Unfortunately, I keep running into various basic issues when trying to port the charts over to chart-fx.

Questions / Problems

We typically want to show the last N measurements, or the last (up to N) measurements within some time period. It'd be nice to have a LimitedCircularDoubleDataSet. It sounds very much like #8, so I'd second that as a feature request. Once I'm more familiar with this library I may be able to contribute something.
How can I dynamically set colors for individual datasets? The only reference I've found was in RollingBufferLegacyExample via setting the chart style for .default-color{index}.chart-series-line{...}. Unfortunately, doing that doesn't seem to have any effect.
Similarly, how can I selectively change the style of individual datasets? e.g. render one dataset with only markers (e.g. MATLAB's ., o, x), and another dataset as a solid/dashed/dotted line without markers (e.g. MATLAB's -, --, :). DataSet::getDataStyleMap::put seems to apply only to individual points
How can I render a dashed line? I found some usages of DashPatternStyle in the GridRenderer, but found nothing about using it for individual datasets.
What JDK/JFX version were you using for the performance comparisons in your paper? In particular, I'd be interested to know whether the numbers are before or after the Marlin renderer changes.

Thanks!

Edit: cleaned up the questions a bit

ennerf commented 5 years ago

Also, below is a list of some (probable) bugs I've encountered so far with the XYChart. They are minor, so I don't think it's worth creating new issues. Overall, the library seems quite nice 👍

Zooming in too far (e.g. >10x using the mouse area) crashes the entire runtime in a way that can't be recovered from
Enabling/disabling grid lines does not trigger a redraw. Changes become visible after e.g. zooming in and out
When zooming in, the Y-axis label eventually gets pushed outside of bounds. It may be worth hiding the label if it doesn't fit anymore. This is really nitpicky though and probably not worth the effort :)

normal zoomed-in

StyleParser#41 splits by ; and , which causes issues when using rgb(r,g,b) in CSS, e.g.,

String style = XYChartCss.FILL_COLOR + "=rgb(0,255,0);" // gets parsed as "rgb(0"

The same StyleParser issue also makes it impossible to define a stroke dash array pattern getFloatingDecimalArrayPropertyValue
The JFXtras dependency uses the Java 8 version. Considering that everything else is 11+, this should be updated to the Jigsaw compatible version 9.0-r1

wirew0rm commented 5 years ago

Hello Florian,

first of all, thanks for your interest in our charting framework and also for providing your user story, it's allways nice to see what other people are building.
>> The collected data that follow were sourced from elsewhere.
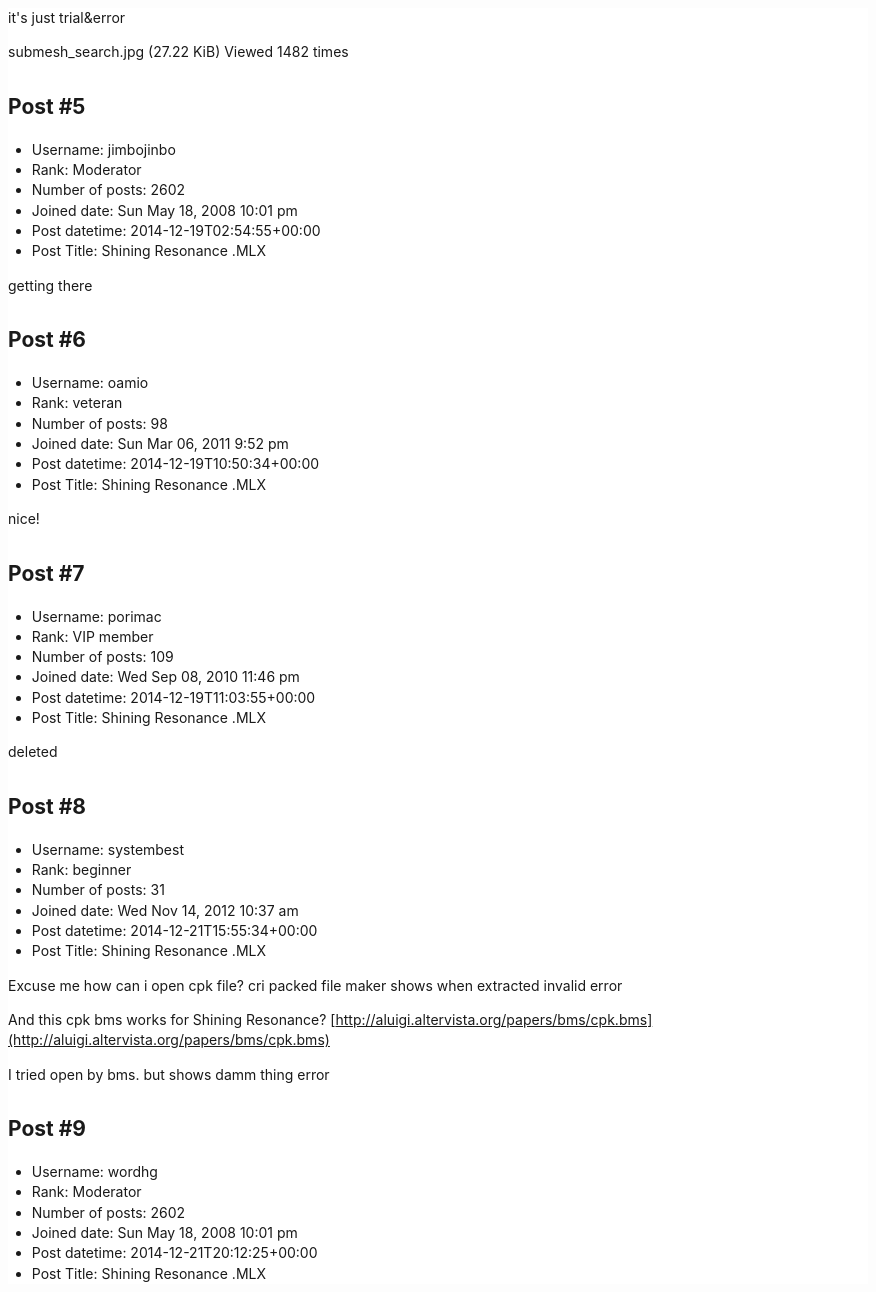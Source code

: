 it's just trial&error



submesh_search.jpg (27.22 KiB) Viewed 1482 times
## Post #5
- Username: jimbojinbo
- Rank: Moderator
- Number of posts: 2602
- Joined date: Sun May 18, 2008 10:01 pm
- Post datetime: 2014-12-19T02:54:55+00:00
- Post Title: Shining Resonance .MLX

getting there
## Post #6
- Username: oamio
- Rank: veteran
- Number of posts: 98
- Joined date: Sun Mar 06, 2011 9:52 pm
- Post datetime: 2014-12-19T10:50:34+00:00
- Post Title: Shining Resonance .MLX

nice!
## Post #7
- Username: porimac
- Rank: VIP member
- Number of posts: 109
- Joined date: Wed Sep 08, 2010 11:46 pm
- Post datetime: 2014-12-19T11:03:55+00:00
- Post Title: Shining Resonance .MLX

deleted
## Post #8
- Username: systembest
- Rank: beginner
- Number of posts: 31
- Joined date: Wed Nov 14, 2012 10:37 am
- Post datetime: 2014-12-21T15:55:34+00:00
- Post Title: Shining Resonance .MLX

Excuse me how can i open cpk file?
cri packed file maker shows when extracted invalid error  


And this cpk bms works for Shining Resonance? 
[http://aluigi.altervista.org/papers/bms/cpk.bms](http://aluigi.altervista.org/papers/bms/cpk.bms)



I tried open by bms. but shows damm thing error
## Post #9
- Username: wordhg
- Rank: Moderator
- Number of posts: 2602
- Joined date: Sun May 18, 2008 10:01 pm
- Post datetime: 2014-12-21T20:12:25+00:00
- Post Title: Shining Resonance .MLX
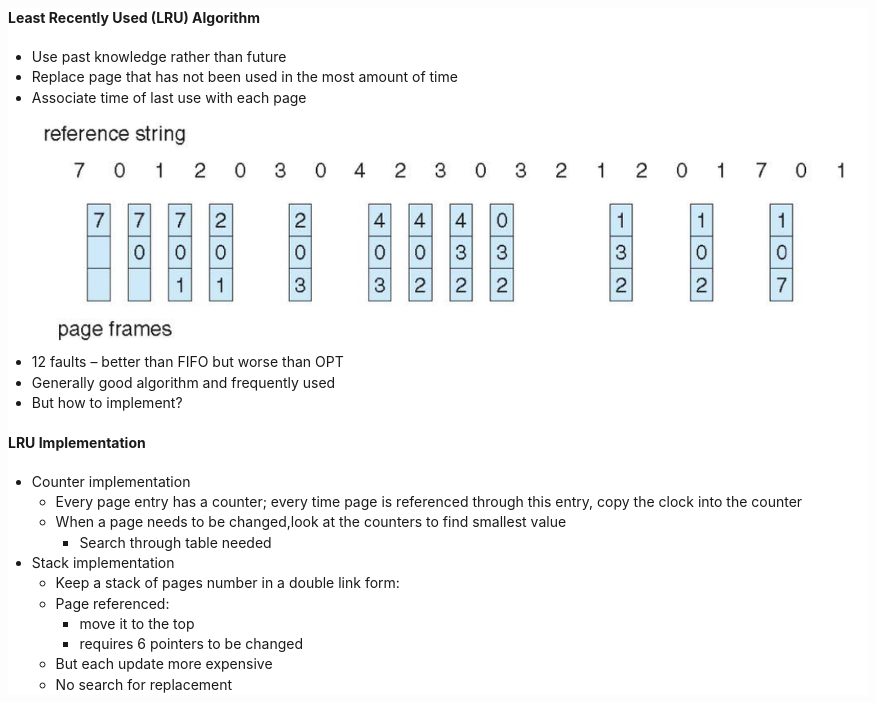 #### Least Recently Used (LRU) Algorithm
- Use past knowledge rather than future
- Replace page that has not been used in the most amount of time
- Associate time of last use with each page
![](img/12-18-15-31-06.png)
- 12 faults – better than FIFO but worse than OPT
- Generally good algorithm and frequently used
- But how to implement?

#### LRU Implementation

- Counter implementation
  - Every page entry has a counter; every time page is referenced through this entry, copy the clock into the counter
  - When a page needs to be changed,look at the counters to find smallest value
    - Search through table needed
- Stack implementation
  - Keep a stack of pages number in a double link form: 
  - Page referenced:
    - move it to the top
    - requires 6 pointers to be changed 
  - But each update more expensive
  - No search for replacement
<chart title="GYROSCOPE" min_range="-3" max_range="+3" range_policy="expanding">
    <trace label="gyroX" units="rad/s" color="red" style="solid" value="fbk.gyroX" />
    <trace label="gyroY" units="rad/s" color="green" style="solid" value="fbk.gyroY" />
    <trace label="gyroZ" units="rad/s" color="blue" style="solid" value="fbk.gyroZ" />
</chart>

This actually looks very close to the fxml code for applications using chartfx. Currently most of our code manually instanciates the Chart components, so there are some attributes that cannot be set in a nice way from fxml, but we are open to improving that. e.g.
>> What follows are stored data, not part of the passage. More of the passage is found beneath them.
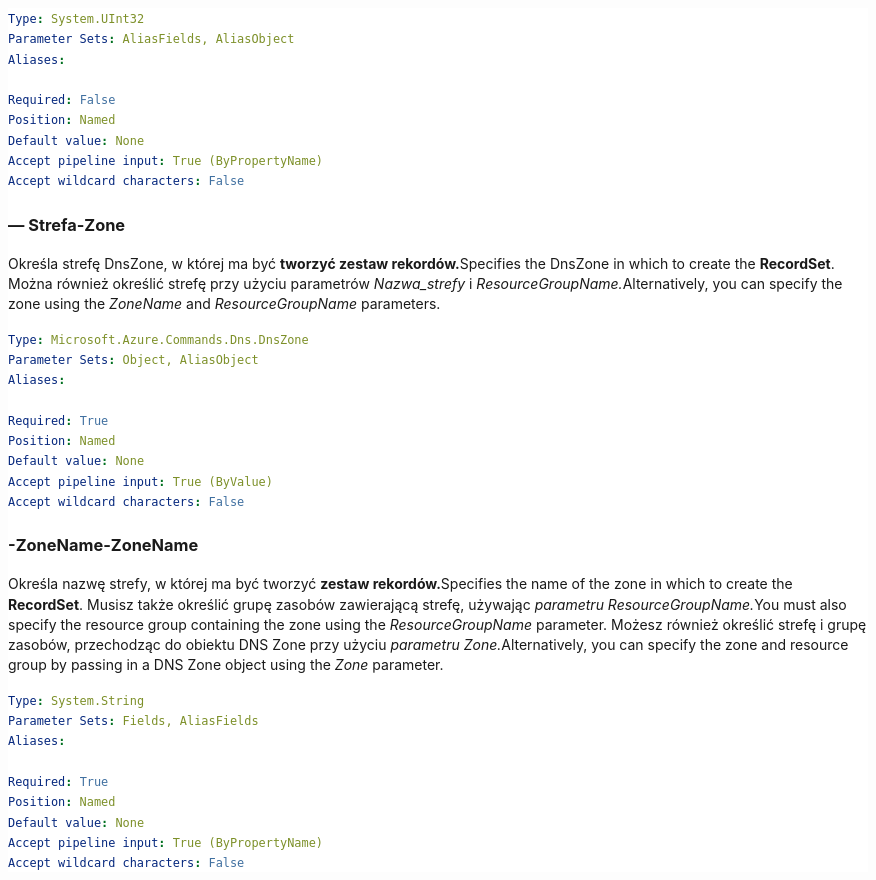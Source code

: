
 ```yaml
Type: System.UInt32
Parameter Sets: AliasFields, AliasObject
Aliases:

Required: False
Position: Named
Default value: None
Accept pipeline input: True (ByPropertyName)
Accept wildcard characters: False
```

### <span data-ttu-id="114dd-210">— Strefa</span><span class="sxs-lookup"><span data-stu-id="114dd-210">-Zone</span></span>
<span data-ttu-id="114dd-211">Określa strefę DnsZone, w której ma być **tworzyć zestaw rekordów.**</span><span class="sxs-lookup"><span data-stu-id="114dd-211">Specifies the DnsZone in which to create the **RecordSet**.</span></span>
<span data-ttu-id="114dd-212">Można również określić strefę przy użyciu parametrów *Nazwa_strefy* i *ResourceGroupName.*</span><span class="sxs-lookup"><span data-stu-id="114dd-212">Alternatively, you can specify the zone using the *ZoneName* and *ResourceGroupName* parameters.</span></span>

```yaml
Type: Microsoft.Azure.Commands.Dns.DnsZone
Parameter Sets: Object, AliasObject
Aliases:

Required: True
Position: Named
Default value: None
Accept pipeline input: True (ByValue)
Accept wildcard characters: False
```

### <span data-ttu-id="114dd-213">-ZoneName</span><span class="sxs-lookup"><span data-stu-id="114dd-213">-ZoneName</span></span>
<span data-ttu-id="114dd-214">Określa nazwę strefy, w której ma być tworzyć **zestaw rekordów.**</span><span class="sxs-lookup"><span data-stu-id="114dd-214">Specifies the name of the zone in which to create the **RecordSet**.</span></span>
<span data-ttu-id="114dd-215">Musisz także określić grupę zasobów zawierającą strefę, używając *parametru ResourceGroupName.*</span><span class="sxs-lookup"><span data-stu-id="114dd-215">You must also specify the resource group containing the zone using the *ResourceGroupName* parameter.</span></span>
<span data-ttu-id="114dd-216">Możesz również określić strefę i grupę zasobów, przechodząc do obiektu DNS Zone przy użyciu *parametru Zone.*</span><span class="sxs-lookup"><span data-stu-id="114dd-216">Alternatively, you can specify the zone and resource group by passing in a DNS Zone object using the *Zone* parameter.</span></span>

```yaml
Type: System.String
Parameter Sets: Fields, AliasFields
Aliases:

Required: True
Position: Named
Default value: None
Accept pipeline input: True (ByPropertyName)
Accept wildcard characters: False
```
<XYChart fx:id="waveletChart">
  <plugins>
    <Zoomer />
    <Panner />
  </plugins>
  <renderers>
    <ContourDataSetRenderer />
  </renderers>
  <datasets>
    ....
  </datasets>
</XYChart>

Would give you a chart with zoom and panning functionality enabled and a renderer to render 3D contour data instead of the default xy data. Your traces would be DataSet implementations which expose all the properties you need to the fxml loader. Of course if you already have your xml format and parsing routines, this might not be a good approach, it just looked a lot like your code and I think we do not have any public fxml examples yet.

Questions / Problems

* We typically want to show the last N measurements, or the last (up to N) measurements within some time period. It'd be nice to have a `LimitedCircularDoubleDataSet`. It sounds very much like #8, so I'd second that as a feature request. Once I'm more familiar with this library I may be able to contribute something.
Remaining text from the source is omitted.